Thirty kilometers (18 miles) north of world-famous Stonehenge in Wiltshire, England, is its lesser known, but larger cousin, Avebury.
Built at the same time as the second phase of Stonehenge, around 1600-2000BC, the stone circle at Avebury is the largest in the world.
Neolithic inhabitants of Britain built the first phase of Stonehenge about 500 years earlier. The second phase and the henge at Avebury were the work of the "Beaker" people, immigrants from continental Europe who may have introduced the idea of sun or sky worship. They were named after their habit of burying pottery-drinking vessels with their dead.
The Beaker people quickly established dominance over the indigenous tribes, partly due to their facility with metal, the main source of which was in Ireland.
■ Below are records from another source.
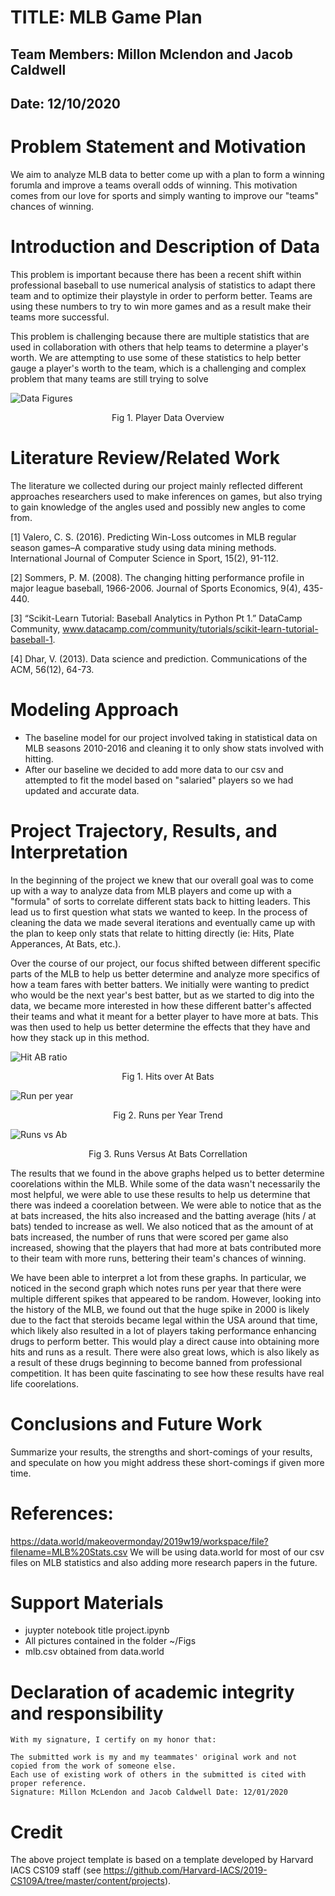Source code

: 

# TITLE: MLB Game Plan
## Team Members: Millon Mclendon and Jacob Caldwell
## Date: 12/10/2020

# Problem Statement and Motivation
We aim to analyze MLB data to better come up with a plan to form a winning forumla and improve a teams overall odds of winning. This motivation comes from our love for sports and simply wanting to improve our "teams" chances of winning.

# Introduction and Description of Data
This problem is important because there has been a recent shift within professional baseball to use numerical analysis of statistics to adapt there team and to optimize their playstyle in order to perform better. Teams are using these numbers to try to win more games and as a result make their teams more successful.

This problem is challenging because there are multiple statistics that are used in collaboration with others that help teams to determine a player's worth. We are attempting to use some of these statistics to help better gauge a player's worth to the team, which is a challenging and complex problem that many teams are still trying to solve

![Data Figures](figs/data.png "Player Data")
<center>Fig 1. Player Data Overview</center>

# Literature Review/Related Work 
The literature we collected during our project mainly reflected different approaches researchers used to make inferences on games, but also trying to gain knowledge of the angles used and possibly new angles to come from.

[1] Valero, C. S. (2016). Predicting Win-Loss outcomes in MLB regular season games–A comparative study using data mining methods. International Journal of Computer Science in Sport, 15(2), 91-112.

[2] Sommers, P. M. (2008). The changing hitting performance profile in major league baseball, 1966-2006. Journal of Sports Economics, 9(4), 435-440.

[3] “Scikit-Learn Tutorial: Baseball Analytics in Python Pt 1.” DataCamp Community, www.datacamp.com/community/tutorials/scikit-learn-tutorial-baseball-1. 

[4] Dhar, V. (2013). Data science and prediction. Communications of the ACM, 56(12), 64-73.

# Modeling Approach

+ The baseline model for our project involved taking in statistical data on MLB seasons 2010-2016 and cleaning it to only show stats involved with hitting.
+ After our baseline we decided to add more data to our csv and attempted to fit the model based on "salaried" players so we had updated and accurate data.

# Project Trajectory, Results, and Interpretation 

In the beginning of the project we knew that our overall goal was to come up with a way to analyze data from MLB players and come up with a "formula" of sorts to correlate different stats back to hitting leaders. This lead us to first question what stats we wanted to keep. In the process of cleaning the data we made several iterations and eventually came up with the plan to keep only stats that relate to hitting directly (ie: Hits, Plate Apperances, At Bats, etc.).

Over the course of our project, our focus shifted between different specific parts of the MLB to help us better determine and analyze more specifics of how a team fares with better batters. We initially were wanting to predict who would be the next year's best batter, but as we started to dig into the data, we became more interested in how these different batter's affected their teams and what it meant for a better player to have more at bats. This was then used to help us better determine the effects that they have and how they stack up in this method. 

![Hit AB ratio](figs/hits.png "Hits based on number of at bats")
<center>Fig 1. Hits over At Bats</center>

![Run per year](figs/runs.png "Runs per year")
<center>Fig 2. Runs per Year Trend</center>

![Runs vs Ab](figs/runVab.png "Runs vs At Bats")
<center>Fig 3. Runs Versus At Bats Correllation</center>


The results that we found in the above graphs helped us to better determine coorelations within the MLB. While some of the data wasn't necessarily the most helpful, we were able to use these results to help us determine that there was indeed a coorelation between. We were able to notice that as the at bats increased, the hits also increased and the batting average (hits / at bats) tended to increase as well. We also noticed that as the amount of at bats increased, the number of runs that were scored per game also increased, showing that the players that had more at bats contributed more to their team with more runs, bettering their team's chances of winning. 

We have been able to interpret a lot from these graphs. In particular, we noticed in the second graph which notes runs per year that there were multiple different spikes that appeared to be random. However, looking into the history of the MLB, we found out that the huge spike in 2000 is likely due to the fact that steroids became legal within the USA around that time, which likely also resulted in a lot of players taking performance enhancing drugs to perform better. This would play a direct cause into obtaining more hits and runs as a result. There were also great lows, which is also likely as a result of these drugs beginning to become banned from professional competition. It has been quite fascinating to see how these results have real life coorelations. 

# Conclusions and Future Work
Summarize your results, the strengths and short-comings of your results, and speculate on how you might address these short-comings if given more time.

# References:
https://data.world/makeovermonday/2019w19/workspace/file?filename=MLB%20Stats.csv We will be using data.world for most of our csv files on MLB statistics and also adding more research papers in the future.

# Support Materials
+ juypter notebook title project.ipynb
+ All pictures contained in the folder ~/Figs
+ mlb.csv obtained from data.world

# Declaration of academic integrity and responsibility

```
With my signature, I certify on my honor that:

The submitted work is my and my teammates' original work and not copied from the work of someone else.
Each use of existing work of others in the submitted is cited with proper reference.
Signature: Millon McLendon and Jacob Caldwell Date: 12/01/2020
```

# Credit
The above project template is based on a template developed by Harvard IACS CS109 staff (see https://github.com/Harvard-IACS/2019-CS109A/tree/master/content/projects).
To maintain a supply of these metals they established trade routes, one of which followed the south coast of Wales. This probably accounts for the Beaker traders' familiarity with the Pembrokeshire bluestone, which they selected for use at Stonehenge.
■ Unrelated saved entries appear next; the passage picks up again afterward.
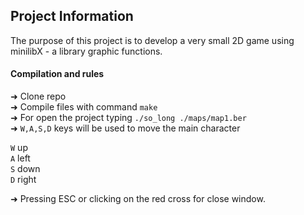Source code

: 
## Project Information

The purpose of this project is to develop a very small 2D game using minilibX - a library graphic functions.

#### Compilation and rules

  ➜ Clone repo <br>
  ➜ Compile files with command ```make```<br>
  ➜ For open the project typing ```./so_long ./maps/map1.ber ``` <br>
  ➜ ```W,A,S,D``` keys will be used to move the main character <br>

  ``` W ``` up <br>
  ``` A ``` left <br>
  ``` S ``` down <br>
  ``` D ``` right <br>
        
  ➜ Pressing ESC or clicking on the red cross for close window. <br>
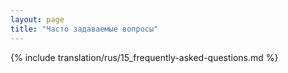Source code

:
 ```yaml
---
layout: page
title: "Часто задаваемые вопросы"
---
```


{% include translation/rus/15_frequently-asked-questions.md %}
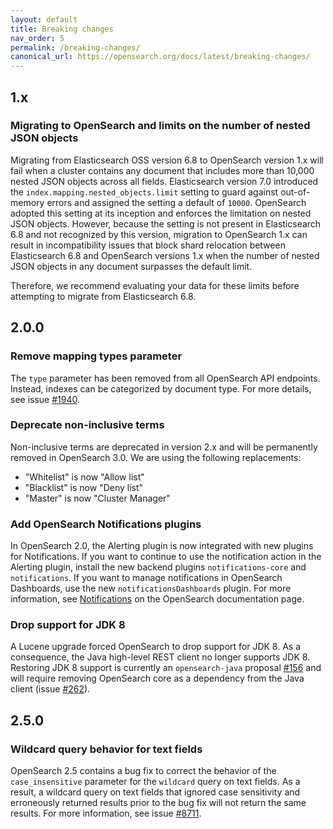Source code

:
 ```yaml
---
layout: default
title: Breaking changes
nav_order: 5
permalink: /breaking-changes/
canonical_url: https://opensearch.org/docs/latest/breaking-changes/
---
```


## 1.x

### Migrating to OpenSearch and limits on the number of nested JSON objects

Migrating from Elasticsearch OSS version 6.8 to OpenSearch version 1.x will fail when a cluster contains any document that includes more than 10,000 nested JSON objects across all fields. Elasticsearch version 7.0 introduced the `index.mapping.nested_objects.limit` setting to guard against out-of-memory errors and assigned the setting a default of `10000`. OpenSearch adopted this setting at its inception and enforces the limitation on nested JSON objects. However, because the setting is not present in Elasticsearch 6.8 and not recognized by this version, migration to OpenSearch 1.x can result in incompatibility issues that block shard relocation between Elasticsearch 6.8 and OpenSearch versions 1.x when the number of nested JSON objects in any document surpasses the default limit. 

Therefore, we recommend evaluating your data for these limits before attempting to migrate from Elasticsearch 6.8.


## 2.0.0

### Remove mapping types parameter

The `type` parameter has been removed from all OpenSearch API endpoints. Instead, indexes can be categorized by document type. For more details, see issue [#1940](https://github.com/opensearch-project/opensearch/issues/1940).

### Deprecate non-inclusive terms 

Non-inclusive terms are deprecated in version 2.x and will be permanently removed in OpenSearch 3.0.  We are using the following replacements: 

- "Whitelist" is now "Allow list"
- "Blacklist" is now "Deny list"
- "Master" is now "Cluster Manager"

### Add OpenSearch Notifications plugins

In OpenSearch 2.0, the Alerting plugin is now integrated with new plugins for Notifications. If you want to continue to use the notification action in the Alerting plugin, install the new backend plugins `notifications-core` and `notifications`. If you want to manage notifications in OpenSearch Dashboards, use the new `notificationsDashboards` plugin. For more information, see [Notifications]({{site.url}}{{site.baseurl}}/observing-your-data/notifications/index/) on the OpenSearch documentation page.

### Drop support for JDK 8

A Lucene upgrade forced OpenSearch to drop support for JDK 8. As a consequence, the Java high-level REST client no longer supports JDK 8. Restoring JDK 8 support is currently an `opensearch-java` proposal [#156](https://github.com/opensearch-project/opensearch-java/issues/156) and will require removing OpenSearch core as a dependency from the Java client (issue [#262](https://github.com/opensearch-project/opensearch-java/issues/262)).


## 2.5.0

### Wildcard query behavior for text fields

OpenSearch 2.5 contains a bug fix to correct the behavior of the `case_insensitive` parameter for the `wildcard` query on text fields. As a result, a wildcard query on text fields that ignored case sensitivity and erroneously returned results prior to the bug fix will not return the same results. For more information, see issue [#8711](https://github.com/opensearch-project/OpenSearch/issues/8711).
The stones at Avebury which, unlike those at Stonehenge, have not been dressed to shape are a very hard sandstone occurring naturally on the local downs. They are called Sarsen Stones, possibly from the word "Saracen" meaning heathen.
In its original form the main circle of 98 stones surrounded two smaller circles of about 30 stones each, and there were still smaller arrangements of stones within these. The banks and ditches form a circle nearly one mile in circumference. The ditches, before thousands of years of erosion, used to be twice as deep and the bank, made up of chalk rubble from the ditches, was considerably higher and deeper. Originally, the henge would have been encircled by a startling white bank and ditch.
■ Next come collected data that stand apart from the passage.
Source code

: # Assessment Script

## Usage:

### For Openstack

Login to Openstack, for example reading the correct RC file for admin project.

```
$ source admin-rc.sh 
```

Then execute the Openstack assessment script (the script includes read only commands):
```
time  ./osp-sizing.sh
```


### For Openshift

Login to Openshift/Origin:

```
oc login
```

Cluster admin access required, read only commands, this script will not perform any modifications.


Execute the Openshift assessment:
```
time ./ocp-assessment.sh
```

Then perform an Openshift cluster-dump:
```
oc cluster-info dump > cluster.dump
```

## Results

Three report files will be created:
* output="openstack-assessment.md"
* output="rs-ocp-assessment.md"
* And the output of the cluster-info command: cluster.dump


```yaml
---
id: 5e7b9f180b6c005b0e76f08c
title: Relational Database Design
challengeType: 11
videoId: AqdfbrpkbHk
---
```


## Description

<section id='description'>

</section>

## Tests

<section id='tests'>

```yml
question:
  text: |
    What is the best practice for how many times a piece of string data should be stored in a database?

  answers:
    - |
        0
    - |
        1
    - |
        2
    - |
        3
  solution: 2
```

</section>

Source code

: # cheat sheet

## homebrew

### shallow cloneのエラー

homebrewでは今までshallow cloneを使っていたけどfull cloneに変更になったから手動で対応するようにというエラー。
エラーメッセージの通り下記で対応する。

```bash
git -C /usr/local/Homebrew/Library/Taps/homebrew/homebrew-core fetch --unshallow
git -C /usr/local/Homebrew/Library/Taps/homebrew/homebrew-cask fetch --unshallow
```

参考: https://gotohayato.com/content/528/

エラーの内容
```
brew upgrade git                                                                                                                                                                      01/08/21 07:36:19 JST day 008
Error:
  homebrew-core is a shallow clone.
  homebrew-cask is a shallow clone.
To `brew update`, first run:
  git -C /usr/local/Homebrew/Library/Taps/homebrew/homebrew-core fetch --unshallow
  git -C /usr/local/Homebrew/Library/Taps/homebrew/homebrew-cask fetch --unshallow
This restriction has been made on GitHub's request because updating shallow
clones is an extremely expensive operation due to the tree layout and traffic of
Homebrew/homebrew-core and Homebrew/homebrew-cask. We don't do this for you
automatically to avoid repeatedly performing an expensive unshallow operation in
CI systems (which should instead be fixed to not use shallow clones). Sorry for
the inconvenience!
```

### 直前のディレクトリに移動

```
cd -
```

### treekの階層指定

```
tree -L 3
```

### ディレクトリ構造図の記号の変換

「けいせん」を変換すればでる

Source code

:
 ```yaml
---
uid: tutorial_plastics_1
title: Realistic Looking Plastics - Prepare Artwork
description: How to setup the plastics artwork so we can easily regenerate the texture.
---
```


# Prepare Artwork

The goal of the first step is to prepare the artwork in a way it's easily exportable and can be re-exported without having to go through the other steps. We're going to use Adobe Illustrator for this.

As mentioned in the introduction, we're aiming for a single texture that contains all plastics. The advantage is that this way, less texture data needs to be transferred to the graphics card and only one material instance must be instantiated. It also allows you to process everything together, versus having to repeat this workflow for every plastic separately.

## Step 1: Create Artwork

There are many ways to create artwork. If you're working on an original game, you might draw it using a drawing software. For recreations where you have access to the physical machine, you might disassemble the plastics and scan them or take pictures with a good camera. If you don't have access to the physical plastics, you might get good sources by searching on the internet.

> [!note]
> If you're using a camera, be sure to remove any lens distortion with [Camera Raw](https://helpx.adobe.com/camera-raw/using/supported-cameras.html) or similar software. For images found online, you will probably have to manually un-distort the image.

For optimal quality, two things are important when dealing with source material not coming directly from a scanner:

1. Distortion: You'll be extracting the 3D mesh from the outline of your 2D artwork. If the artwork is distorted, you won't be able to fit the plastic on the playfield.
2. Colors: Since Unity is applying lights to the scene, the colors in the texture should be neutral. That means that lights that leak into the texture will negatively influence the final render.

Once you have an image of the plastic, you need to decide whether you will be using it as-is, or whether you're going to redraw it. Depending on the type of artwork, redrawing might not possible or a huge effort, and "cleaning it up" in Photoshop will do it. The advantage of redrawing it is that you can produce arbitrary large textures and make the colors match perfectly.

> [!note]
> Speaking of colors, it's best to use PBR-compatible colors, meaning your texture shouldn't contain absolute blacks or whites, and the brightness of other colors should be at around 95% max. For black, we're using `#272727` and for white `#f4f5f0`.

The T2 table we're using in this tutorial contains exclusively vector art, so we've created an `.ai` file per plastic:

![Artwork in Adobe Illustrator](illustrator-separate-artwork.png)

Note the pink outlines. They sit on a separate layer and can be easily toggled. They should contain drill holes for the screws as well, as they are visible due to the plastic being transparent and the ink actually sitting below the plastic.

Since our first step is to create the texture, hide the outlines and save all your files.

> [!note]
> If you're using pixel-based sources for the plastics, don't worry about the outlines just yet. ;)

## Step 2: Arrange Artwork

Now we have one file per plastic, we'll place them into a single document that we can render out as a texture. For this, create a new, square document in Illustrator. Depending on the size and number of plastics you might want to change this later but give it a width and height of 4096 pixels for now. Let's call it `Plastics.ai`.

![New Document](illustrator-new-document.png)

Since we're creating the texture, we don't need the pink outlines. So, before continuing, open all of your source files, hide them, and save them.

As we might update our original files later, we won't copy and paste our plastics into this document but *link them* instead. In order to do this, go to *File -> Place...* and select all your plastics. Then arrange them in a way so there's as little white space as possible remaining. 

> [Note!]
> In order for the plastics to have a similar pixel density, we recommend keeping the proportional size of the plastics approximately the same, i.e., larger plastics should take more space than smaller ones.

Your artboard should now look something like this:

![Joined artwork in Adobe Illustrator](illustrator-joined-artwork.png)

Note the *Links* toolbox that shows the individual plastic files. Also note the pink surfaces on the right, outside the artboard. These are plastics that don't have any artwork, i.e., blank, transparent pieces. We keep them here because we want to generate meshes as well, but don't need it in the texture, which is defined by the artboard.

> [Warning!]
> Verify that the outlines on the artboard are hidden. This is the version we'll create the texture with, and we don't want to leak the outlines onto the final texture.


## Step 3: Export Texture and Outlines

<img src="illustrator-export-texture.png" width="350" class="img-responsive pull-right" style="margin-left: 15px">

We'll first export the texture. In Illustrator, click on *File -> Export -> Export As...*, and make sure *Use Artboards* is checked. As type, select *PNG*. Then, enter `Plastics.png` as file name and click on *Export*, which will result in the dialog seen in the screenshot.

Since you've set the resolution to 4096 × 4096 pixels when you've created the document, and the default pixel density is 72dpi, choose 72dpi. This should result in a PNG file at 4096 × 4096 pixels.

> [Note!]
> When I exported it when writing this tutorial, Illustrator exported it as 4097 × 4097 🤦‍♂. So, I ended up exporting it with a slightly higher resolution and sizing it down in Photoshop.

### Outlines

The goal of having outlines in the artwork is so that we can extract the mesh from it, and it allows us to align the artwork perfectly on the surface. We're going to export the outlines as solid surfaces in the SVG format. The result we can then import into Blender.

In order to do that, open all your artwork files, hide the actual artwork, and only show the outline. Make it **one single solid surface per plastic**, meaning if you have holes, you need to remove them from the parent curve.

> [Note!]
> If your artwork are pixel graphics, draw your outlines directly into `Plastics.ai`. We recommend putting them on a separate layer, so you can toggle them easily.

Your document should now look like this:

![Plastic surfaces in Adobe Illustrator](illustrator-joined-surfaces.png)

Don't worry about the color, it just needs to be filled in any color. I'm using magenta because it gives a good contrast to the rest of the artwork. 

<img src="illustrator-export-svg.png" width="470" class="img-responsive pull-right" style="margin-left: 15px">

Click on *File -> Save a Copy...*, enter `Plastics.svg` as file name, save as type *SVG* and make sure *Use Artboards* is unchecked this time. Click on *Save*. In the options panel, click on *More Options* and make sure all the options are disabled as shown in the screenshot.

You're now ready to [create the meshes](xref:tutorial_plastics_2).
People without machines or the wheel carried out the great task of building Avebury. Ditches were dug with picks and rakes made of antlers, bone shovels and wooden tools. The chalk was moved in baskets.
The great stones themselves, from the Marlborough Downs, five kilometers (three miles) away, were probably dragged with leather ropes, wooden levers, tree trunk sledges and considerable manpower. As many as 100 men would have taken several days to drag one stone to Avebury.
The largest stone still standing weights about 67 tons. The Devil's Chair, standing by the road to Marlborough, is the second largest at about 56 tons.
There has been far more destruction of the stones at Avebury than at Stonehenge. Most of the wrecking was done in the 18th-century, either to clear the ground for cultivation or to use the stone as building material. The stones were broken up by lighting fires beneath them and then pouring water over them.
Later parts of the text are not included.